Plain-text document sources:
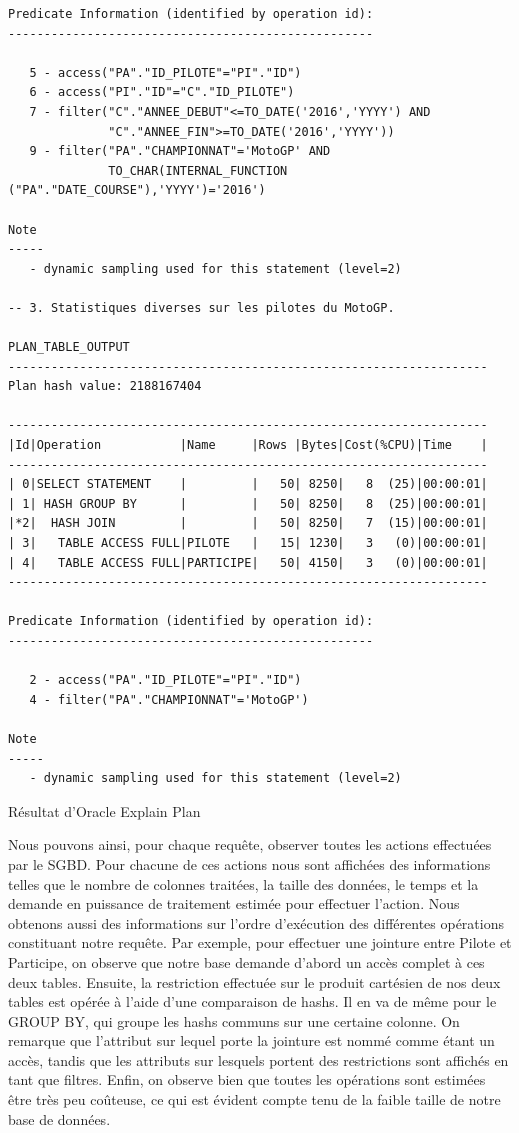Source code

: \documentclass[12pt,a4paper]{article}
\newenvironment{code}{\captionsetup{type=listing}}{}
\begin{document}
\begin{code}
\begin{verbatim}
Predicate Information (identified by operation id):
---------------------------------------------------

   5 - access("PA"."ID_PILOTE"="PI"."ID")
   6 - access("PI"."ID"="C"."ID_PILOTE")
   7 - filter("C"."ANNEE_DEBUT"<=TO_DATE('2016','YYYY') AND
              "C"."ANNEE_FIN">=TO_DATE('2016','YYYY'))
   9 - filter("PA"."CHAMPIONNAT"='MotoGP' AND
              TO_CHAR(INTERNAL_FUNCTION ("PA"."DATE_COURSE"),'YYYY')='2016')

Note
-----
   - dynamic sampling used for this statement (level=2)
   
-- 3. Statistiques diverses sur les pilotes du MotoGP.

PLAN_TABLE_OUTPUT
-------------------------------------------------------------------
Plan hash value: 2188167404

-------------------------------------------------------------------
|Id|Operation           |Name     |Rows |Bytes|Cost(%CPU)|Time    |
-------------------------------------------------------------------
| 0|SELECT STATEMENT    |         |   50| 8250|   8  (25)|00:00:01|
| 1| HASH GROUP BY      |         |   50| 8250|   8  (25)|00:00:01|
|*2|  HASH JOIN         |         |   50| 8250|   7  (15)|00:00:01|
| 3|   TABLE ACCESS FULL|PILOTE   |   15| 1230|   3   (0)|00:00:01|
| 4|   TABLE ACCESS FULL|PARTICIPE|   50| 4150|   3   (0)|00:00:01|
-------------------------------------------------------------------

Predicate Information (identified by operation id):
---------------------------------------------------

   2 - access("PA"."ID_PILOTE"="PI"."ID")
   4 - filter("PA"."CHAMPIONNAT"='MotoGP')

Note
-----
   - dynamic sampling used for this statement (level=2)

    \end{verbatim}
    \caption{Résultat d'Oracle Explain Plan}
    \label{lst.expplan.res}
\end{code}

Nous pouvons ainsi, pour chaque requête, observer toutes les actions effectuées
par le SGBD. Pour chacune de ces actions nous sont affichées des informations telles
que le nombre de colonnes traitées, la taille des données, le temps et la
demande en puissance de traitement estimée pour effectuer l’action. Nous obtenons
aussi des informations sur l’ordre d’exécution des différentes opérations
constituant notre requête. Par exemple, pour effectuer une jointure entre Pilote
et Participe, on observe que notre base demande d’abord un accès complet à ces
deux tables. Ensuite, la restriction effectuée sur le produit cartésien de nos
deux tables est opérée à l’aide d’une comparaison de hashs. Il en va de même
pour le GROUP BY, qui groupe les hashs communs sur une certaine colonne. On
remarque que l'attribut sur lequel porte la jointure est nommé comme étant un
accès, tandis que les attributs sur lesquels portent des restrictions sont
affichés en tant que filtres. Enfin, on observe bien que toutes les opérations
sont estimées être très peu coûteuse, ce qui est évident compte tenu de la
faible taille de notre base de données.
\end{document}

Problem: Transcribe the entries word for word, without their pictures.

Response:
Source code

: \documentclass[12pt,a4paper]{article}
\newenvironment{code}{\captionsetup{type=listing}}{}
\begin{document}
\begin{code}
\begin{verbatim}
Predicate Information (identified by operation id):
---------------------------------------------------

   5 - access("PA"."ID_PILOTE"="PI"."ID")
   6 - access("PI"."ID"="C"."ID_PILOTE")
   7 - filter("C"."ANNEE_DEBUT"<=TO_DATE('2016','YYYY') AND
              "C"."ANNEE_FIN">=TO_DATE('2016','YYYY'))
   9 - filter("PA"."CHAMPIONNAT"='MotoGP' AND
              TO_CHAR(INTERNAL_FUNCTION ("PA"."DATE_COURSE"),'YYYY')='2016')

Note
-----
   - dynamic sampling used for this statement (level=2)
   
-- 3. Statistiques diverses sur les pilotes du MotoGP.

PLAN_TABLE_OUTPUT
-------------------------------------------------------------------
Plan hash value: 2188167404

-------------------------------------------------------------------
|Id|Operation           |Name     |Rows |Bytes|Cost(%CPU)|Time    |
-------------------------------------------------------------------
| 0|SELECT STATEMENT    |         |   50| 8250|   8  (25)|00:00:01|
| 1| HASH GROUP BY      |         |   50| 8250|   8  (25)|00:00:01|
|*2|  HASH JOIN         |         |   50| 8250|   7  (15)|00:00:01|
| 3|   TABLE ACCESS FULL|PILOTE   |   15| 1230|   3   (0)|00:00:01|
| 4|   TABLE ACCESS FULL|PARTICIPE|   50| 4150|   3   (0)|00:00:01|
-------------------------------------------------------------------

Predicate Information (identified by operation id):
---------------------------------------------------

   2 - access("PA"."ID_PILOTE"="PI"."ID")
   4 - filter("PA"."CHAMPIONNAT"='MotoGP')

Note
-----
   - dynamic sampling used for this statement (level=2)

    \end{verbatim}
    \caption{Résultat d'Oracle Explain Plan}
    \label{lst.expplan.res}
\end{code}

Nous pouvons ainsi, pour chaque requête, observer toutes les actions effectuées
par le SGBD. Pour chacune de ces actions nous sont affichées des informations telles
que le nombre de colonnes traitées, la taille des données, le temps et la
demande en puissance de traitement estimée pour effectuer l’action. Nous obtenons
aussi des informations sur l’ordre d’exécution des différentes opérations
constituant notre requête. Par exemple, pour effectuer une jointure entre Pilote
et Participe, on observe que notre base demande d’abord un accès complet à ces
deux tables. Ensuite, la restriction effectuée sur le produit cartésien de nos
deux tables est opérée à l’aide d’une comparaison de hashs. Il en va de même
pour le GROUP BY, qui groupe les hashs communs sur une certaine colonne. On
remarque que l'attribut sur lequel porte la jointure est nommé comme étant un
accès, tandis que les attributs sur lesquels portent des restrictions sont
affichés en tant que filtres. Enfin, on observe bien que toutes les opérations
sont estimées être très peu coûteuse, ce qui est évident compte tenu de la
faible taille de notre base de données.
\end{document}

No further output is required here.